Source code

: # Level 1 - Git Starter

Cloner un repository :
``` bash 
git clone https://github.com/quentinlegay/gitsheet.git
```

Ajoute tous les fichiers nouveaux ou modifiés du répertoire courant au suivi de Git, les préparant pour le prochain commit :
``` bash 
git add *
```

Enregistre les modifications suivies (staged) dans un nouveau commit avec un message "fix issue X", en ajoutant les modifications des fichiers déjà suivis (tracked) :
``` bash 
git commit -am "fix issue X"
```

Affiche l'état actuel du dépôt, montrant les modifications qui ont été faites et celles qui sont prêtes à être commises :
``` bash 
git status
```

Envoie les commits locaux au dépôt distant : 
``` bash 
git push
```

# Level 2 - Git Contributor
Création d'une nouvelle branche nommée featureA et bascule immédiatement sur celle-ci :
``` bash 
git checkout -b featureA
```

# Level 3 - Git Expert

## ACTIVITY
Copy out every line from the one containing "# Level 2 - Git Contributor" to the end of the material, both ends included.

## EXERCISE OUTPUT
# Level 2 - Git Contributor
Création d'une nouvelle branche nommée featureA et bascule immédiatement sur celle-ci :
``` bash 
git checkout -b featureA
```

# Level 3 - Git Expert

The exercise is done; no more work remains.